Both the judgments are examined in detail here.
What does Justice Gavai’s majority judgment say?
Justice Gavai framed the following six questions to be answered by the court:
(i) Whether the power available to the Central Government under sub-section (2) of Section 26 of the RBI Act can be restricted to mean that it can be exercised only for “one” or “some” series of bank notes and not “all” series in view of the word “any” appearing before the word “series” in the said subsection, specifically so, when on earlier two occasions, the demonetization exercise was done through the plenary legislations?
(ii) In the event it is held that the power under subsection (2) of Section 26 of the RBI Act is construed to mean that it can be exercised in respect of “all” series of bank notes, whether the power vested with the Central Government under the said sub-section would amount to conferring excessive delegation and as such, liable to be struck down?
(iii) As to whether the impugned Notification dated 8th November 2016 is liable to be struck down on the ground that the decision making process is flawed in law?
(iv) As to whether the impugned notification dated 8th November 2016 is liable to be struck down applying the test of proportionality?
(v) As to whether the period provided for exchange of notes vide the impugned notification dated 8th November 2016 can be said to be unreasonable?
(vi) As to whether the RBI has an independent power under sub-section (2) of Section 4 of the 2017 Act in isolation of provisions of Section 3 and Section 4(1) thereof to accept the demonetized notes beyond the period specified in notifications issued under subsection (1) of Section 4?
His judgment answers all six questions in favour of the Union Government.

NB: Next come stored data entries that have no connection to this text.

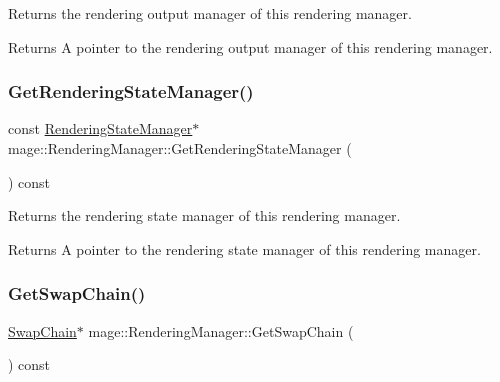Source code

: Returns the rendering output manager of this rendering manager.

\begin{DoxyReturn}{Returns}
A pointer to the rendering output manager of this rendering manager. 
\end{DoxyReturn}
\hypertarget{classmage_1_1_rendering_manager_a762283c6474287a874f8e8667f69a165}{}\label{classmage_1_1_rendering_manager_a762283c6474287a874f8e8667f69a165} 
\subsubsection{\texorpdfstring{Get\+Rendering\+State\+Manager()}{GetRenderingStateManager()}}
{\footnotesize\ttfamily const \hyperlink{classmage_1_1_rendering_state_manager}{Rendering\+State\+Manager}$\ast$ mage\+::\+Rendering\+Manager\+::\+Get\+Rendering\+State\+Manager (\begin{DoxyParamCaption}{ }\end{DoxyParamCaption}) const\hspace{0.3cm}{\ttfamily [noexcept]}}

Returns the rendering state manager of this rendering manager.

\begin{DoxyReturn}{Returns}
A pointer to the rendering state manager of this rendering manager. 
\end{DoxyReturn}
\hypertarget{classmage_1_1_rendering_manager_a867d9d3986a38c98562cf0cfe9797fe0}{}\label{classmage_1_1_rendering_manager_a867d9d3986a38c98562cf0cfe9797fe0} 
\subsubsection{\texorpdfstring{Get\+Swap\+Chain()}{GetSwapChain()}}
{\footnotesize\ttfamily \hyperlink{classmage_1_1_swap_chain}{Swap\+Chain}$\ast$ mage\+::\+Rendering\+Manager\+::\+Get\+Swap\+Chain (\begin{DoxyParamCaption}{ }\end{DoxyParamCaption}) const\hspace{0.3cm}{\ttfamily [noexcept]}}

With regard to the first question, he avails of purposive interpretation, as opposed to strict interpretation. He makes reference to previous Constitution bench decisions of the Supreme Court that interpreted ‘any’ to mean ‘every’ or ’all’.

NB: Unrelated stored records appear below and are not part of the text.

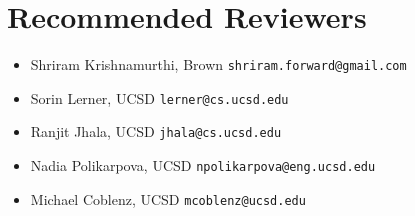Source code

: \section*{Recommended Reviewers}


\begin{itemize}
  \item Shriram Krishnamurthi, Brown \texttt{shriram.forward@gmail.com}
  \item Sorin Lerner, UCSD \texttt{lerner@cs.ucsd.edu}
  \item Ranjit Jhala, UCSD \texttt{jhala@cs.ucsd.edu}
  \item Nadia Polikarpova, UCSD \texttt{npolikarpova@eng.ucsd.edu}
  \item Michael Coblenz, UCSD \texttt{mcoblenz@ucsd.edu}
\end{itemize}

The judgment starts with the premise that the legislative policy must first be culled out, and then the words in the statute interpreted such that it advances the legislative policy. In order to do the same, courts may even depart from interpreting words according to their plain meaning. This is as per the settled principle that “the modern approach of interpretation is a pragmatic one, and not pedantic.”
Thereby, it holds that “[w]hen the legislature itself has provided that the Central Government would take a decision after considering the recommendation of the Central Board of the RBI, which has been assigned a primary role in matters with regard to monetary policy and management and regulation of currency, we are of the view that the legislature could not have intended to give a restricted power under sub-section (2) of Section 26 of the RBI Act.”

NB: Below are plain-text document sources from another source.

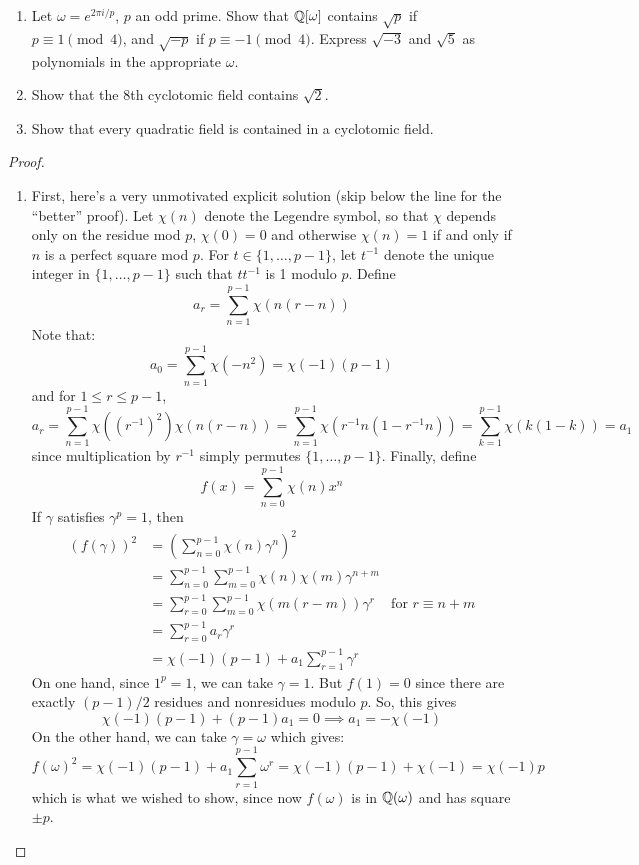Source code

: \begin{exe}{2.8} ${}$
\begin{enumerate}
\item Let $\omega = e^{2\pi i/p}$, $p$ an odd prime. Show that $\mathbb{Q}[\omega]$ contains $\sqrt{p}$ if $p \equiv 1 \pmod{4}$, and $\sqrt{-p}$ if $p \equiv -1 \pmod{4}$. Express $\sqrt{-3}$ and $\sqrt{5}$ as polynomials in the appropriate $\omega$.
\item Show that the 8th cyclotomic field contains $\sqrt{2}$.
\item Show that every quadratic field is contained in a cyclotomic field.
\end{enumerate} \end{exe}

\begin{proof} ${}$
\begin{enumerate}
\item
First, here's a very unmotivated explicit solution (skip below the line for the ``better'' proof). Let $\chi(n)$ denote the Legendre symbol, so that $\chi$ depends only on the residue mod $p$, $\chi(0) = 0$ and otherwise $\chi(n)=1$ if and only if $n$ is a perfect square mod $p$. For $t \in \{1,\ldots,p-1\}$, let $t^{-1}$ denote the unique integer in $\{1,\ldots,p-1\}$ such that $tt^{-1}$ is 1 modulo $p$. Define
\[ a_r = \sum_{n=1}^{p-1} \chi(n(r-n)) \]
Note that:
\[ a_0 = \sum_{n=1}^{p-1} \chi(-n^2) = \chi(-1)(p-1) \]
and for $1 \leq r \leq p-1$,
\[ a_r = \sum_{n=1}^{p-1} \chi((r^{-1})^2)\chi(n(r-n)) = \sum_{n=1}^{p-1} \chi(r^{-1}n(1-r^{-1}n)) = \sum_{k=1}^{p-1} \chi(k(1-k)) = a_1 \]
since multiplication by $r^{-1}$ simply permutes $\{1,\ldots,p-1\}$. Finally, define
\[ f(x) = \sum_{n=0}^{p-1} \chi(n)x^n \]
If $\gamma$ satisfies $\gamma^p = 1$, then
\begin{align*}
(f(\gamma))^2
    &= \left(\sum_{n=0}^{p-1} \chi(n)\gamma^n\right)^2 \\
    &= \sum_{n=0}^{p-1} \sum_{m=0}^{p-1} \chi(n)\chi(m)\gamma^{n+m} \\
    &= \sum_{r=0}^{p-1} \sum_{m=0}^{p-1} \chi(m(r-m))\gamma^r & \text{for } r \equiv n+m \\
    &= \sum_{r=0}^{p-1} a_r\gamma^r \\
    &= \chi(-1)(p-1) + a_1\sum_{r=1}^{p-1} \gamma^r
\end{align*}
On one hand, since $1^p=1$, we can take $\gamma = 1$. But $f(1) = 0$ since there are exactly $(p-1)/2$ residues and nonresidues modulo $p$. So, this gives
\[ \chi(-1)(p-1) + (p-1)a_1 = 0 \implies a_1 = -\chi(-1) \]
On the other hand, we can take $\gamma = \omega$ which gives:
\[ f(\omega)^2 = \chi(-1)(p-1) + a_1\sum_{r=1}^{p-1} \omega^r = \chi(-1)(p-1) + \chi(-1) = \chi(-1)p \]
which is what we wished to show, since now $f(\omega)$ is in $\mathbb{Q}(\omega)$ and has square $\pm p$.


\end{enumerate}
\end{proof}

The following example is cited multiple times to illustrate the logic of this conclusion: if the Union Government finds that fake notes of a particular denomination are widely in circulation, being used to promote terrorism, could it be said, for instance, that out of 20 series of bank notes of that denomination, it could demonetise only 19 series of bank notes but not all 20 series? This would lead to an absurd and unwieldy conclusion.
It also declares that merely because on two previous occasions the government took recourse to legislation for the purpose of demonetisation exercises, this by itself could not be a ground to give a restricted meaning to ‘any’ in section 26(2) of the RBI Act.
Hence, the judgment answers the first question thus: “The word “any” would mean “all” under sub-section (2) of Section 26 of the RBI Act. The power available to the Central Government under sub-section (2) of Section 26 of the RBI Act cannot be restricted to mean that it can be exercised only for ‘one’ or ‘some’ series of bank notes and not for ‘all’ series of bank notes. The power can be exercised for all series of bank notes.”
With regard to the second question, the judgment first avers that a provision may not be struck down merely on the possibility of abuse of delegated powers, without any evidence of the same.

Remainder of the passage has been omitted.